Никанор подсел к брату, приник к уху:
— Расея наша матушка в слезах и крови тонет. В леса народ бежит, в леса…
— Отчего так?
— Слух прошел, что великий наш государь вскипел гневом на народ и повелел рубить и правого и виноватого. Обагрилась вся Русь-матушка горячей людской кровью и задымилась в чаду пожарищ. А бояре, да царские наушники, да палачи от радостей места не найдут — говорят: «В страхе, мол, государь-батюшка народ свой держит, и то правильно делает: народу, мол, надо устрашение превеликое, а то людишки и друг друга побьют».
— А народ что?
— По слухам, народишко люто обиделся. Схватили озорные людишки топорики, колья да дреколья, а кто саблю остру, а кто и пищаль огневую, и пошли на государя, на бояр да на палачей государевых… А смиренные в темных лесах спрятались, живут в тихости…
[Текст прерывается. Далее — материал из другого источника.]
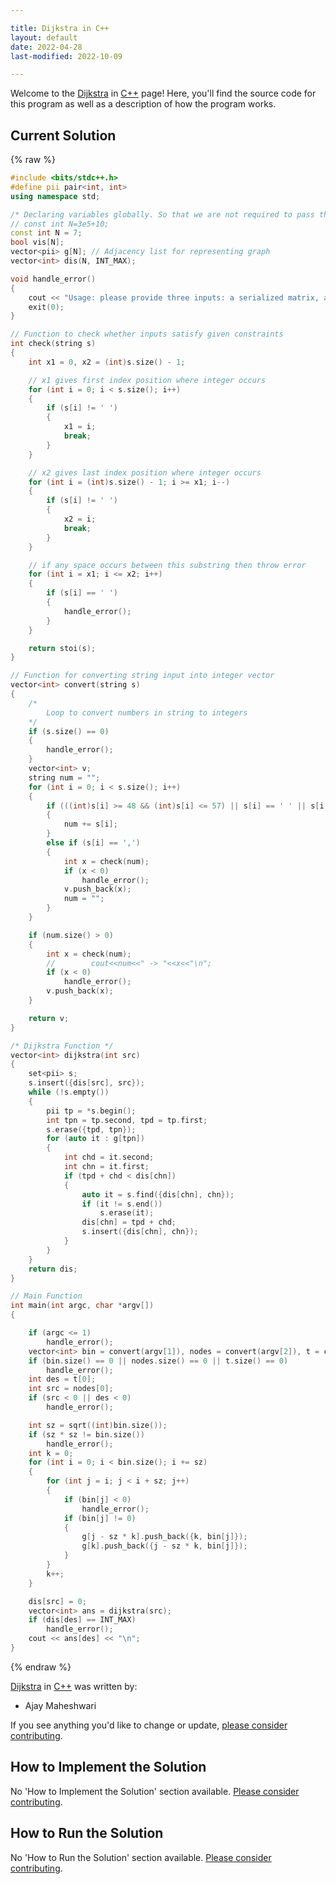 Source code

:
 ```yaml
---

title: Dijkstra in C++
layout: default
date: 2022-04-28
last-modified: 2022-10-09

---
```


Welcome to the [Dijkstra](https://sampleprograms.io/projects/dijkstra) in [C++](https://sampleprograms.io/languages/c-plus-plus) page! Here, you'll find the source code for this program as well as a description of how the program works.

## Current Solution

{% raw %}

```c++
#include <bits/stdc++.h>
#define pii pair<int, int>
using namespace std;

/* Declaring variables globally. So that we are not required to pass them in functions as parameters */
// const int N=3e5+10;
const int N = 7;
bool vis[N];
vector<pii> g[N]; // Adjacency list for representing graph
vector<int> dis(N, INT_MAX);

void handle_error()
{
    cout << "Usage: please provide three inputs: a serialized matrix, a source node and a destination node";
    exit(0);
}

// Function to check whether inputs satisfy given constraints
int check(string s)
{
    int x1 = 0, x2 = (int)s.size() - 1;

    // x1 gives first index position where integer occurs
    for (int i = 0; i < s.size(); i++)
    {
        if (s[i] != ' ')
        {
            x1 = i;
            break;
        }
    }

    // x2 gives last index position where integer occurs
    for (int i = (int)s.size() - 1; i >= x1; i--)
    {
        if (s[i] != ' ')
        {
            x2 = i;
            break;
        }
    }

    // if any space occurs between this substring then throw error
    for (int i = x1; i <= x2; i++)
    {
        if (s[i] == ' ')
        {
            handle_error();
        }
    }

    return stoi(s);
}

// Function for converting string input into integer vector
vector<int> convert(string s)
{
    /*
        Loop to convert numbers in string to integers
    */
    if (s.size() == 0)
    {
        handle_error();
    }
    vector<int> v;
    string num = "";
    for (int i = 0; i < s.size(); i++)
    {
        if (((int)s[i] >= 48 && (int)s[i] <= 57) || s[i] == ' ' || s[i] == '-')
        {
            num += s[i];
        }
        else if (s[i] == ',')
        {
            int x = check(num);
            if (x < 0)
                handle_error();
            v.push_back(x);
            num = "";
        }
    }

    if (num.size() > 0)
    {
        int x = check(num);
        //        cout<<num<<" -> "<<x<<"\n";
        if (x < 0)
            handle_error();
        v.push_back(x);
    }

    return v;
}

/* Dijkstra Function */
vector<int> dijkstra(int src)
{
    set<pii> s;
    s.insert({dis[src], src});
    while (!s.empty())
    {
        pii tp = *s.begin();
        int tpn = tp.second, tpd = tp.first;
        s.erase({tpd, tpn});
        for (auto it : g[tpn])
        {
            int chd = it.second;
            int chn = it.first;
            if (tpd + chd < dis[chn])
            {
                auto it = s.find({dis[chn], chn});
                if (it != s.end())
                    s.erase(it);
                dis[chn] = tpd + chd;
                s.insert({dis[chn], chn});
            }
        }
    }
    return dis;
}

// Main Function
int main(int argc, char *argv[])
{

    if (argc <= 1)
        handle_error();
    vector<int> bin = convert(argv[1]), nodes = convert(argv[2]), t = convert(argv[3]);
    if (bin.size() == 0 || nodes.size() == 0 || t.size() == 0)
        handle_error();
    int des = t[0];
    int src = nodes[0];
    if (src < 0 || des < 0)
        handle_error();

    int sz = sqrt((int)bin.size());
    if (sz * sz != bin.size())
        handle_error();
    int k = 0;
    for (int i = 0; i < bin.size(); i += sz)
    {
        for (int j = i; j < i + sz; j++)
        {
            if (bin[j] < 0)
                handle_error();
            if (bin[j] != 0)
            {
                g[j - sz * k].push_back({k, bin[j]});
                g[k].push_back({j - sz * k, bin[j]});
            }
        }
        k++;
    }

    dis[src] = 0;
    vector<int> ans = dijkstra(src);
    if (dis[des] == INT_MAX)
        handle_error();
    cout << ans[des] << "\n";
}
```

{% endraw %}

[Dijkstra](https://sampleprograms.io/projects/dijkstra) in [C++](https://sampleprograms.io/languages/c-plus-plus) was written by:

- Ajay Maheshwari

If you see anything you'd like to change or update, [please consider contributing](https://github.com/TheRenegadeCoder/sample-programs).

## How to Implement the Solution

No 'How to Implement the Solution' section available. [Please consider contributing](https://github.com/TheRenegadeCoder/sample-programs-website).

## How to Run the Solution

No 'How to Run the Solution' section available. [Please consider contributing](https://github.com/TheRenegadeCoder/sample-programs-website).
— Замолчи, Никанор! — озлилась Маланья. — Вырвут язык твой окаянный, вырвут!
— Умолкаю, — опустил голову Никанор.
Маланья вышла.
Братья подошли к оконцу. Филимон вздохнул:
— Смотри, Никанор, каковы дали небесные и лесные — светлы да заманчивы. Есть ли им конец? Сосет и гложет сердце: что за теми синими далями, какие земли, какие царства? Может, счастье-то, брат, там? А? — Он показал рукой на восток, где сизая дымка тихо плыла над далекой тайгой.
Никанор печально покачал головой:
— Непоседлив ты, брат, все бы искал да искал незнаемое, все бы шел и шел куда-то… Кто же тебя гонит? Живи в тихости…
— Кто гонит? Глупые твои речи! Может, в темной тайге, за теми грозными горами, — и злато, и серебро, и каменья-самоцветы! Греби лопатой…
— Мудры слова предков: злато ходит горбато. Печалиться надо о землях, что хлебушко родят, о пашнях-кормилицах. Народишко-то пухнет от голода, а ты о злате… Смирно надо сидеть, в лесах укрыться и жить на мирной земле, не бегать, не рыскать. Зверь — и тот свое логово имеет…
Филимон рассмеялся:
— Похвально ли, Никанор, человеку в своем логове сидеть, света белого не видеть! Птица — и та счастливее: в небесах парит, пути дальние перед ней открыты…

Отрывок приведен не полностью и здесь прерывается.